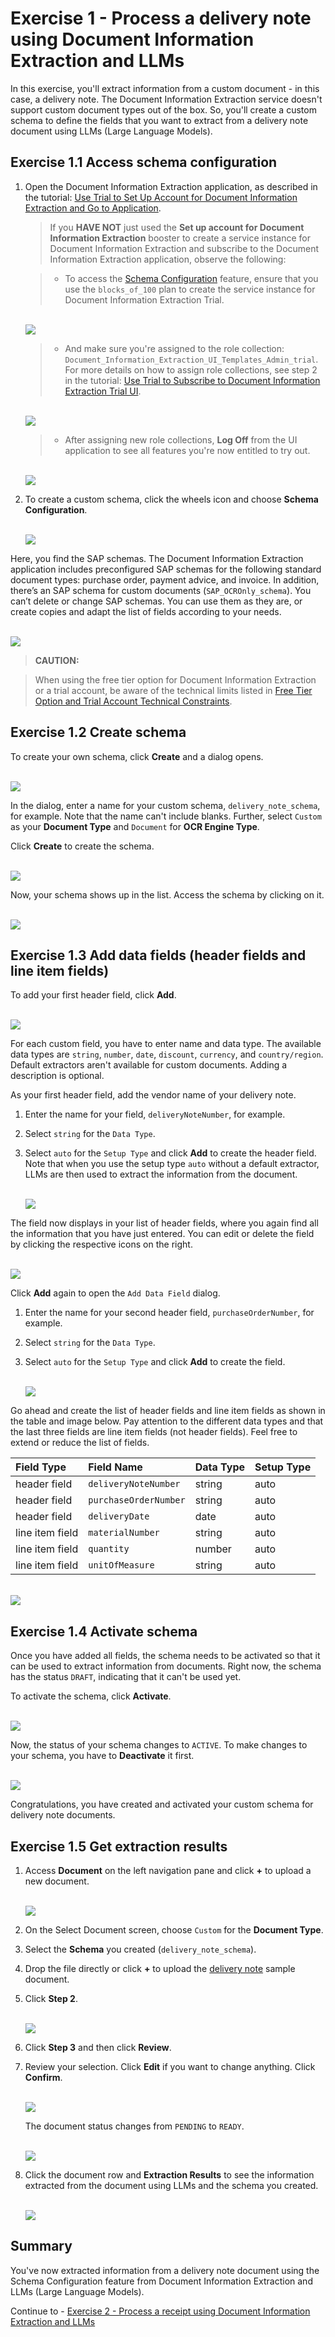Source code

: # Exercise 1 - Process a delivery note using Document Information Extraction and LLMs

In this exercise, you'll extract information from a custom document - in this case, a delivery note. The Document Information Extraction service doesn't support custom document types out of the box. So, you'll create a custom schema to define the fields that you want to extract from a delivery note document using LLMs (Large Language Models).

## Exercise 1.1 Access schema configuration

1. Open the Document Information Extraction application, as described in the tutorial: [Use Trial to Set Up Account for Document Information Extraction and Go to Application](https://developers.sap.com/tutorials/cp-aibus-dox-booster-app.html).


    >If you **HAVE NOT** just used the **Set up account for Document Information Extraction** booster to create a service instance for Document Information Extraction and subscribe to the Document Information Extraction application, observe the following:

    >- To access the [Schema Configuration](https://help.sap.com/viewer/5fa7265b9ff64d73bac7cec61ee55ae6/SHIP/en-US/3c7862e30fc2488ea95f58f1d77e424e.html) feature, ensure that you use the `blocks_of_100` plan to create the service instance for Document Information Extraction Trial.

    <br>![](/exercises/ex1/images/plan.png)


    >- And make sure you're assigned to the role collection: `Document_Information_Extraction_UI_Templates_Admin_trial`. For more details on how to assign role collections, see step 2 in the tutorial: [Use Trial to Subscribe to Document Information Extraction Trial UI](https://developers.sap.com/tutorials/cp-aibus-dox-ui-sub.html).

    <br>![](/exercises/ex1/images/roles.png)


    >- After assigning new role collections, **Log Off** from the UI application to see all features you're now entitled to try out.

    <br>![](/exercises/ex1/images/log-off.png)


2. To create a custom schema, click the wheels icon and choose **Schema Configuration**.

    <br>![](/exercises/ex1/images/access-schema-configuration.png)

Here, you find the SAP schemas. The Document Information Extraction application includes preconfigured SAP schemas for the following standard document types: purchase order, payment advice, and invoice. In addition, there’s an SAP schema for custom documents (`SAP_OCROnly_schema`). You can’t delete or change SAP schemas. You can use them as they are, or create copies and adapt the list of fields according to your needs.

<br>![](/exercises/ex1/images/sap-schemas.png)


>**CAUTION:**

>When using the free tier option for Document Information Extraction or a trial account, be aware of the technical limits listed in [Free Tier Option and Trial Account Technical Constraints](https://help.sap.com/docs/document-information-extraction/document-information-extraction/free-tier-option-and-trial-account-technical-constraints).



## Exercise 1.2 Create schema

To create your own schema, click **Create** and a dialog opens.

<br>![](/exercises/ex1/images/create-schema.png)

In the dialog, enter a name for your custom schema, `delivery_note_schema`, for example. Note that the name can't include blanks. Further, select `Custom` as your **Document Type** and `Document` for **OCR Engine Type**.

Click **Create** to create the schema.

<br>![](/exercises/ex1/images/create-schema-dialog.png)

Now, your schema shows up in the list. Access the schema by clicking on it.

<br>![](/exercises/ex1/images/access-schema.png)



## Exercise 1.3 Add data fields (header fields and line item fields)

To add your first header field, click **Add**.

<br>![](/exercises/ex1/images/add-field.png)

For each custom field, you have to enter name and data type. The available data types are `string`, `number`, `date`, `discount`, `currency`, and `country/region`. Default extractors aren't available for custom documents. Adding a description is optional.

As your first header field, add the vendor name of your delivery note.

1. Enter the name for your field, `deliveryNoteNumber`, for example.

2. Select `string` for the `Data Type`.

3. Select `auto` for the `Setup Type` and click **Add** to create the header field. Note that when you use the setup type `auto` without a default extractor, LLMs are then used to extract the information from the document.

    <br>![](/exercises/ex1/images/add-number.png)

The field now displays in your list of header fields, where you again find all the information that you have just entered. You can edit or delete the field by clicking the respective icons on the right.

<br>![](/exercises/ex1/images/added-number.png)

Click **Add** again to open the `Add Data Field` dialog.

1. Enter the name for your second header field, `purchaseOrderNumber`, for example.

2. Select `string` for the `Data Type`.

3. Select `auto` for the `Setup Type` and click **Add** to create the field.

    <br>![](/exercises/ex1/images/add-ponumber.png)

Go ahead and create the list of header fields and line item fields as shown in the table and image below. Pay attention to the different data types and that the last three fields are line item fields (not header fields). Feel free to extend or reduce the list of fields.

|  Field Type		    |  Field Name             | Data Type     | Setup Type   
|  :------------------- |  :-------------------	  | :----------   | :----------    
|  header field         |  `deliveryNoteNumber`   | string        | auto       
|  header field         |  `purchaseOrderNumber`  | string        | auto
|  header field         |  `deliveryDate`         | date          | auto           
|  line item field      |  `materialNumber`       | string        | auto       
|  line item field      |  `quantity`             | number        | auto       
|  line item field      |  `unitOfMeasure`        | string        | auto               


<br>![](/exercises/ex1/images/all-fields.png)



## Exercise 1.4 Activate schema

Once you have added all fields, the schema needs to be activated so that it can be used to extract information from documents. Right now, the schema has the status `DRAFT`, indicating that it can't be used yet.

To activate the schema, click **Activate**.

<br>![](/exercises/ex1/images/activate.png)

Now, the status of your schema changes to `ACTIVE`. To make changes to your schema, you have to **Deactivate** it first.

<br>![](/exercises/ex1/images/active.png)

Congratulations, you have created and activated your custom schema for delivery note documents.



## Exercise 1.5 Get extraction results

1.  Access **Document** on the left navigation pane and click **+** to upload a new document.

    <br>![](/exercises/ex1/images/add-document.png)

2. On the Select Document screen, choose `Custom` for the **Document Type**.

3. Select the **Schema** you created (`delivery_note_schema`).

4. Drop the file directly or click **+** to upload the [delivery note](https://github.com/SAP-samples/teched2023-AI284v/blob/main/exercises/ex1/files/delivery_note.jpg) sample document.

5. Click **Step 2**.

    <br>![](/exercises/ex1/images/upload.png)

6. Click **Step 3** and then click **Review**.

7. Review your selection. Click **Edit** if you want to change anything. Click **Confirm**.

    <br>![](/exercises/ex1/images/review.png)

    The document status changes from `PENDING` to `READY`.

    <br>![](/exercises/ex1/images/ready.png)

8. Click the document row and **Extraction Results** to see the information extracted from the document using LLMs and the schema you created.

    <br>![](/exercises/ex1/images/results.png)
  


## Summary

You've now extracted information from a delivery note document using the Schema Configuration feature from Document Information Extraction and LLMs (Large Language Models).

Continue to - [Exercise 2 - Process a receipt using Document Information Extraction and LLMs](../ex2/README.md)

■ Required work:
Examine the records and report how many lines contain the string "activated". Only the number should be given.

■ Output for this exercise:
2